## Your instructions
Where in the listing does the word "Event" appear? Report each line that holds it.

## Available data
<<<<
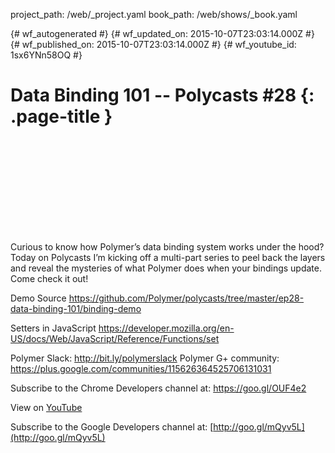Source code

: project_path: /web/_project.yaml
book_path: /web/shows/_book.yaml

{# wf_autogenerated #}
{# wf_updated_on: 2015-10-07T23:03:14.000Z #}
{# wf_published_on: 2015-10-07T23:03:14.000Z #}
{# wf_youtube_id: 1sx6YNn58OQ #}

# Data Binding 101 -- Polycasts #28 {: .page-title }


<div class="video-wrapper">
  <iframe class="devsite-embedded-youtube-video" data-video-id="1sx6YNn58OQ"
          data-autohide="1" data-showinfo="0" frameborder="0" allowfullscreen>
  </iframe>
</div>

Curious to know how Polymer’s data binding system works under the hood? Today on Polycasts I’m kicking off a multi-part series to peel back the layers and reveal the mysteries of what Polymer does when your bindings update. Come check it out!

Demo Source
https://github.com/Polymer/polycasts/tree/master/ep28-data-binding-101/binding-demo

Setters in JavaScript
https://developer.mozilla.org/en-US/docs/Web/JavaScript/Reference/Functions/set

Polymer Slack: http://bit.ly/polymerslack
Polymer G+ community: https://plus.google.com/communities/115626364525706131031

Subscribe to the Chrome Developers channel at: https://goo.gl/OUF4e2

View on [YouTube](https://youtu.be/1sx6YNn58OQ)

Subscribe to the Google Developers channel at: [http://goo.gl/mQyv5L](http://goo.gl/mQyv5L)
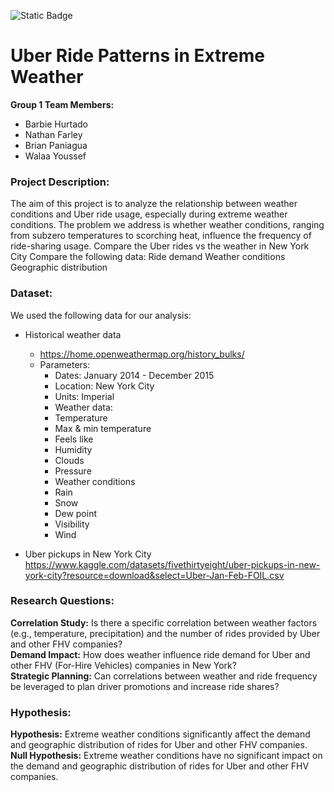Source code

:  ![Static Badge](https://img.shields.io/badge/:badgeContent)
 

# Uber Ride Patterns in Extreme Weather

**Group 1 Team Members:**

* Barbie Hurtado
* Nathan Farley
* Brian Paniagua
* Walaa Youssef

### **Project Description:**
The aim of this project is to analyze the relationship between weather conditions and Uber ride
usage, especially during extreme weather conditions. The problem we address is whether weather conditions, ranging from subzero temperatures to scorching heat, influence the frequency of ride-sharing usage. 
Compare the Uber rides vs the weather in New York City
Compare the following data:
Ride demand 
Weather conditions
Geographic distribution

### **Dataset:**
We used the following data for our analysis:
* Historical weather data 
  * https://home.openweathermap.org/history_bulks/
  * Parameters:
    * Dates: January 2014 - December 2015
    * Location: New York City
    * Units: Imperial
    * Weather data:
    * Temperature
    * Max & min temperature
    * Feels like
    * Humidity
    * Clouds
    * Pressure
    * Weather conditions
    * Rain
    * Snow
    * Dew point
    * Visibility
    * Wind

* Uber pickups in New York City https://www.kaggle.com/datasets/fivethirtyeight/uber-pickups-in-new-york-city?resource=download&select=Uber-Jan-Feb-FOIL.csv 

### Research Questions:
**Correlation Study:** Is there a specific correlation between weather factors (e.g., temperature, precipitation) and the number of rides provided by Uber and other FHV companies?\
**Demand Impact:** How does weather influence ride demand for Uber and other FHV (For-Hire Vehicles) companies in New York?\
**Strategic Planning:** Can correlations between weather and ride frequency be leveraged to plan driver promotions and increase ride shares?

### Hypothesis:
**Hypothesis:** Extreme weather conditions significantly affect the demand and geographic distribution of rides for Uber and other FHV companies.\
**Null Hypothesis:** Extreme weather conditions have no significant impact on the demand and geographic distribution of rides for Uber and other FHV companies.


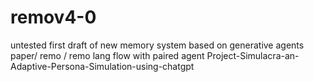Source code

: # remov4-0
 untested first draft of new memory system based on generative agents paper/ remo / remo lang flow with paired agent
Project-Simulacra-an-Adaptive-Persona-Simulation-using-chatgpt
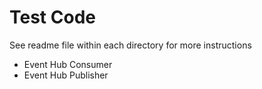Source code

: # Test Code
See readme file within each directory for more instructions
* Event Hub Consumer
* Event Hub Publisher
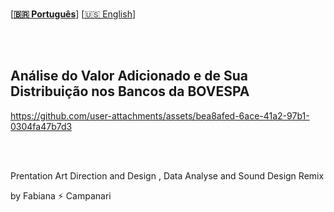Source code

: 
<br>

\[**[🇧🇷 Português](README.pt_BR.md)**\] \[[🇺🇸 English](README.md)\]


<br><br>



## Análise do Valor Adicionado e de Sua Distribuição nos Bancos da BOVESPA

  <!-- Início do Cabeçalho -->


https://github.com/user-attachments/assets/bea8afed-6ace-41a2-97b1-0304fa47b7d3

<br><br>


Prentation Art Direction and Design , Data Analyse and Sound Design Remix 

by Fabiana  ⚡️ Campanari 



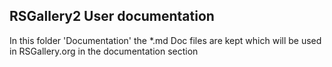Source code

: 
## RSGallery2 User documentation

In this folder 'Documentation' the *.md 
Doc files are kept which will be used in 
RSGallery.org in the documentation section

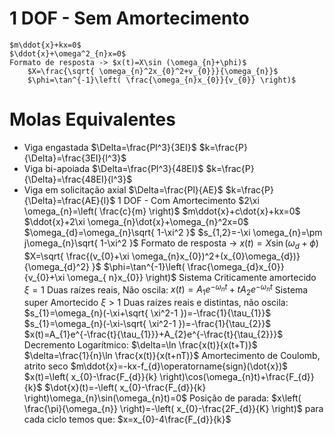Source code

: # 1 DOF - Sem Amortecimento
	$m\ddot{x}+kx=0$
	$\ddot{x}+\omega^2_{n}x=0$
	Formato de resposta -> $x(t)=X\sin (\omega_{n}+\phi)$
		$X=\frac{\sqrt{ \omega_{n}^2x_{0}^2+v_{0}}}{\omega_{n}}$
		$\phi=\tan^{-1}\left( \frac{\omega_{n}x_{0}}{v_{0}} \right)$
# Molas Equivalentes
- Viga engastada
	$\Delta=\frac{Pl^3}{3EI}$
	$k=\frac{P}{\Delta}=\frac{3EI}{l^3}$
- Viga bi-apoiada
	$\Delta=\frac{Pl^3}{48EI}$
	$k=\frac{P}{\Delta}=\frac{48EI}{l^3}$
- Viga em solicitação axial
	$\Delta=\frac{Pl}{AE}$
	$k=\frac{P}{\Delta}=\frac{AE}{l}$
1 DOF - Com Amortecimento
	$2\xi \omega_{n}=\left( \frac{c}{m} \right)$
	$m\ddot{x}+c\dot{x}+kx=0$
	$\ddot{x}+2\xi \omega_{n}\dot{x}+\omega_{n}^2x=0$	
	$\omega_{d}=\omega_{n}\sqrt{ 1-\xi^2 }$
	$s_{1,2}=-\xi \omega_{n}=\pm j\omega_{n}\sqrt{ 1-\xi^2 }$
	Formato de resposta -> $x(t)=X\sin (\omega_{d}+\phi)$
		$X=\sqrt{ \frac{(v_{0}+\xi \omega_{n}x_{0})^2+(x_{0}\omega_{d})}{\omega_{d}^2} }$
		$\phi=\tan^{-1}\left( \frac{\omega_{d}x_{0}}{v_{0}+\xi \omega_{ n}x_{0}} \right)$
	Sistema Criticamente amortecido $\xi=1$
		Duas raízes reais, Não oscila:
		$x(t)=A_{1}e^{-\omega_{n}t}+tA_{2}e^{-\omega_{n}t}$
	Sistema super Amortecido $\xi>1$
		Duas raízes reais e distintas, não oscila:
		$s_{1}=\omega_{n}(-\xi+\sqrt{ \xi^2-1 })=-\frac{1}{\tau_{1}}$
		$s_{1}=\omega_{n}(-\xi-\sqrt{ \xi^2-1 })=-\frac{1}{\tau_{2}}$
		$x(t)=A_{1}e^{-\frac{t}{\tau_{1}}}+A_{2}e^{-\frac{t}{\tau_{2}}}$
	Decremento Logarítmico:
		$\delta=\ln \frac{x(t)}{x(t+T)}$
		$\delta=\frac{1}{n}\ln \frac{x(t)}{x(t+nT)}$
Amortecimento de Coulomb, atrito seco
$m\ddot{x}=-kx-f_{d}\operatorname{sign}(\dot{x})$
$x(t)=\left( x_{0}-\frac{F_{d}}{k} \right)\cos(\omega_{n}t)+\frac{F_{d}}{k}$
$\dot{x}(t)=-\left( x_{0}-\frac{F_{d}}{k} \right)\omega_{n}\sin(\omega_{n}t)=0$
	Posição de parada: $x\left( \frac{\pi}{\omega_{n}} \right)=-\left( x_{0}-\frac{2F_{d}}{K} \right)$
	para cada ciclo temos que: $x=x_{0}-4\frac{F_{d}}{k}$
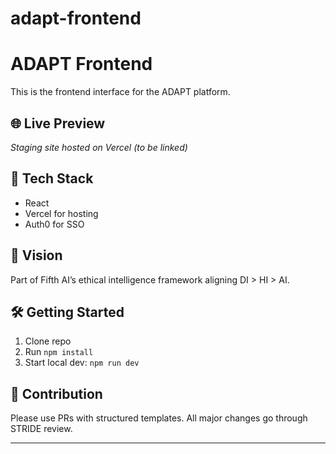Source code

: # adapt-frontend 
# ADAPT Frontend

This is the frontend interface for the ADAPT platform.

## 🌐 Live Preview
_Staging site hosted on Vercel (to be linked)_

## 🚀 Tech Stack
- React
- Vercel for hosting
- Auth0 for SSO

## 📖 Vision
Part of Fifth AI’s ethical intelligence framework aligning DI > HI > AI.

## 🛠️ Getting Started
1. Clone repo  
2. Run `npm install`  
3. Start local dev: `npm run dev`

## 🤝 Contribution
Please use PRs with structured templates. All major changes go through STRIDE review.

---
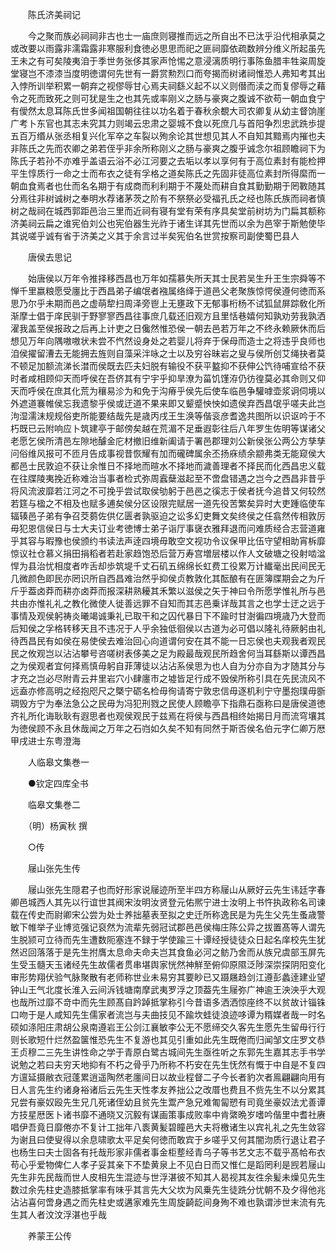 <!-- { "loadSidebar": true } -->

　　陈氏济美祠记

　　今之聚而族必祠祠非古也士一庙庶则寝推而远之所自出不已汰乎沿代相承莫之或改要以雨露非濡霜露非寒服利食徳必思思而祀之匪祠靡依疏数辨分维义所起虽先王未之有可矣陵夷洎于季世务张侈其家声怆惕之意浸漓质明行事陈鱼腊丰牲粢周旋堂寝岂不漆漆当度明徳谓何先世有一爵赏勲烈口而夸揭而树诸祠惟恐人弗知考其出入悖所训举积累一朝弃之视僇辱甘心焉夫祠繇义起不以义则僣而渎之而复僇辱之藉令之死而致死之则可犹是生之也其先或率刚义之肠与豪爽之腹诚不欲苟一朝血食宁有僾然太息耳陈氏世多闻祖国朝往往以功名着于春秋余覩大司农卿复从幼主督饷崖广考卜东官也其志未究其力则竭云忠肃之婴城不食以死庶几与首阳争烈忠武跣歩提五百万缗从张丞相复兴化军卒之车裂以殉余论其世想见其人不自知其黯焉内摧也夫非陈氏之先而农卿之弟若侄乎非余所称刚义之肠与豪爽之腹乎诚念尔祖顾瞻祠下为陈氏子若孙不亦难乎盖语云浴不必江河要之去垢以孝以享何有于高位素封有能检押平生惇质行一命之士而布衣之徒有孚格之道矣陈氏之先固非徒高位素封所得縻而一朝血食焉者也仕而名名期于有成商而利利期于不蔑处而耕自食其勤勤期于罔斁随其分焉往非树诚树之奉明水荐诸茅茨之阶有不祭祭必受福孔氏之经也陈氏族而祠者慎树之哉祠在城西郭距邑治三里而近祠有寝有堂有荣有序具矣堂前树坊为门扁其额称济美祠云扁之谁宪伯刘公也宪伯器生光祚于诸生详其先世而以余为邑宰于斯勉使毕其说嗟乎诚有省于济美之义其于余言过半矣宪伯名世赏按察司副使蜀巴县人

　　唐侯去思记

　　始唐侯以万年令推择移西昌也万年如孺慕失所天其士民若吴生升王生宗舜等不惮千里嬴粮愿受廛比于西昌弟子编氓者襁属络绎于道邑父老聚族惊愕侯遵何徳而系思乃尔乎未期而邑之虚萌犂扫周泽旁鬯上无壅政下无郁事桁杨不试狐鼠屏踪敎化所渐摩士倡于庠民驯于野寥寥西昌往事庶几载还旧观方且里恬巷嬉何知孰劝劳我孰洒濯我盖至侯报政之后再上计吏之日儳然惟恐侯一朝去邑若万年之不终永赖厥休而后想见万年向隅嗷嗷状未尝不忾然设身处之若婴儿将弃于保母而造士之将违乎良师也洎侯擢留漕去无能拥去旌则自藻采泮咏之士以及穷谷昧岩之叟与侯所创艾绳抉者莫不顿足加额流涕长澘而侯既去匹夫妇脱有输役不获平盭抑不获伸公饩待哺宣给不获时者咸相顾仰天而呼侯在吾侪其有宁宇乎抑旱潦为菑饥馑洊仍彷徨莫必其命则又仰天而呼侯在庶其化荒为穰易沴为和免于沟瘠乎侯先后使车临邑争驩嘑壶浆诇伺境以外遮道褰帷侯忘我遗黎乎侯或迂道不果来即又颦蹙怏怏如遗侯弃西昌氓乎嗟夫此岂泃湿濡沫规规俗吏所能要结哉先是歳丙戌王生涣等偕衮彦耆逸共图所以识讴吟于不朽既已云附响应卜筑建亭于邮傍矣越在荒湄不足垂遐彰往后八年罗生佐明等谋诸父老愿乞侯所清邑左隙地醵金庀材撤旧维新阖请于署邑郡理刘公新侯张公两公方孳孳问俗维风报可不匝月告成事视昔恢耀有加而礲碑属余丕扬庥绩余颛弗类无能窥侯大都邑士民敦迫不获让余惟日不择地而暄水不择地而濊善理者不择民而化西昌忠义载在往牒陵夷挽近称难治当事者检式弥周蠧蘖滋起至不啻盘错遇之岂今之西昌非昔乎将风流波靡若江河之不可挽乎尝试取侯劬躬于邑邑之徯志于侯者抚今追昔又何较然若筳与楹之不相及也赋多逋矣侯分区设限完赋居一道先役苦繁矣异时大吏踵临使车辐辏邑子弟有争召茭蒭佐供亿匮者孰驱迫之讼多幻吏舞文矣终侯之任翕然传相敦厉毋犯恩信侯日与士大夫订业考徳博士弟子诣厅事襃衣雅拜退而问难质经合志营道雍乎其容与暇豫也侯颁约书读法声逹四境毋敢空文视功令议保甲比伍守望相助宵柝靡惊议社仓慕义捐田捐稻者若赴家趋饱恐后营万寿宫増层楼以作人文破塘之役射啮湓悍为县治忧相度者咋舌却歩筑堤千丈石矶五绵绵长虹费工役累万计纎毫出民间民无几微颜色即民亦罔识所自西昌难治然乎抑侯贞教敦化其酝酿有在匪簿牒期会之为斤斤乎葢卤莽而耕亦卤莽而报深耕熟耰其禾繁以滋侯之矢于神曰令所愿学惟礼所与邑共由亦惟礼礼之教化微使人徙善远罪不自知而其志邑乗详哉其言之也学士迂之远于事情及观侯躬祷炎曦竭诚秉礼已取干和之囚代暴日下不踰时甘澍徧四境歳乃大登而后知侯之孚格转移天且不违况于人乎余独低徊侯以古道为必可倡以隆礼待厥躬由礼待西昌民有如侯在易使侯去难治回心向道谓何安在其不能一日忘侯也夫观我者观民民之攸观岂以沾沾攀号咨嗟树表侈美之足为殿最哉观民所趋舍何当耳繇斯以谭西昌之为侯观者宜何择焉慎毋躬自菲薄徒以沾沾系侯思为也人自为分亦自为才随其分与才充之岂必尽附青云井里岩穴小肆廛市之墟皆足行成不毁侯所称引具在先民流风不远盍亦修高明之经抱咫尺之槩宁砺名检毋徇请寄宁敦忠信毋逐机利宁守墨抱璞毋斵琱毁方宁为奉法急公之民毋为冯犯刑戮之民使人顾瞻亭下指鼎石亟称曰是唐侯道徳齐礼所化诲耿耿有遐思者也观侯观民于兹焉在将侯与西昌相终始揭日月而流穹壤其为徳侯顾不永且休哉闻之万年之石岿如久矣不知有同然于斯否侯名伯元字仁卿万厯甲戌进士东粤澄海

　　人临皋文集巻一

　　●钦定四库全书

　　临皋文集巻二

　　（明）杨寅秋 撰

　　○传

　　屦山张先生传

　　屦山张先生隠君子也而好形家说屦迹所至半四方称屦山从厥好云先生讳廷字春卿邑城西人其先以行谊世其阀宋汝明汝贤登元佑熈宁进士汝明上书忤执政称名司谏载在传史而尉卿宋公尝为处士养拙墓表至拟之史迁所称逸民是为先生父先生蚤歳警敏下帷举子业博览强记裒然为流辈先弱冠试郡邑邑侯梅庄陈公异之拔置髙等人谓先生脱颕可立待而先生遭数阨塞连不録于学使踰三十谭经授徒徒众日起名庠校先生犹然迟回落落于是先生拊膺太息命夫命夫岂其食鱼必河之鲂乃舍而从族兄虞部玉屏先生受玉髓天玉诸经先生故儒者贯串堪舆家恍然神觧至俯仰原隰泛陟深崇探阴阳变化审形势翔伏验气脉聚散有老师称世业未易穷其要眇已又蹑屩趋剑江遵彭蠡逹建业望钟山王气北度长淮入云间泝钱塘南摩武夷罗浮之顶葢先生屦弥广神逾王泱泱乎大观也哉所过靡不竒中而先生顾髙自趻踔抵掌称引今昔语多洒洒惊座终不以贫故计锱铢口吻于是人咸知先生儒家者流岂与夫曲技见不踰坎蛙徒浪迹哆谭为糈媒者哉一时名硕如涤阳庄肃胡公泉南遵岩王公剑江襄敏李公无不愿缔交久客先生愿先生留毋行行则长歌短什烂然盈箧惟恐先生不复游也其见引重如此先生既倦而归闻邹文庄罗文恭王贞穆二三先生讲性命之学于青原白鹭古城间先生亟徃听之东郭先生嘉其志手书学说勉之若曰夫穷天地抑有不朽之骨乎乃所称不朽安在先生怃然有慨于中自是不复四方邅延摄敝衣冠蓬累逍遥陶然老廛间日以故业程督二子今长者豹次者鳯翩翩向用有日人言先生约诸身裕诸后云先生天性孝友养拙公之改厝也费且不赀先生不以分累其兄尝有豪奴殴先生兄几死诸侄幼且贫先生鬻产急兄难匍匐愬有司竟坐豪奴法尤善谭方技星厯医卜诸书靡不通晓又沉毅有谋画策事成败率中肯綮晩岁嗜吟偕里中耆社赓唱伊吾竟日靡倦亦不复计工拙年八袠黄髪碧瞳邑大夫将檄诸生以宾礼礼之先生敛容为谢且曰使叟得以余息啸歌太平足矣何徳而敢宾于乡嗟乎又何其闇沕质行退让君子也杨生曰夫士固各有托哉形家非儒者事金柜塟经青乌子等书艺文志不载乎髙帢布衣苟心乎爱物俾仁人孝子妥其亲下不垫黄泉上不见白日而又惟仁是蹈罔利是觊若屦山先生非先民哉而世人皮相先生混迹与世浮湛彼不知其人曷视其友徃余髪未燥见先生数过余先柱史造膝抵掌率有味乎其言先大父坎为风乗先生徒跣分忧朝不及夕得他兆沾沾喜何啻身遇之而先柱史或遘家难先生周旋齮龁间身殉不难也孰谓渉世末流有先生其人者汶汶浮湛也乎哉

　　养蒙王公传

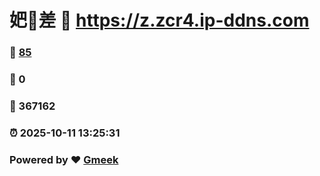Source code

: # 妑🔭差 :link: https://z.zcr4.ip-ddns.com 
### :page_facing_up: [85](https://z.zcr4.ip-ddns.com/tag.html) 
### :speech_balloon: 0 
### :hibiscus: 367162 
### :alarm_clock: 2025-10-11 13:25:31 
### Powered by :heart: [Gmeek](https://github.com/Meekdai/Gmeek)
>>>>
## Written solution
* Event Hub Consumer
* Event Hub Publisher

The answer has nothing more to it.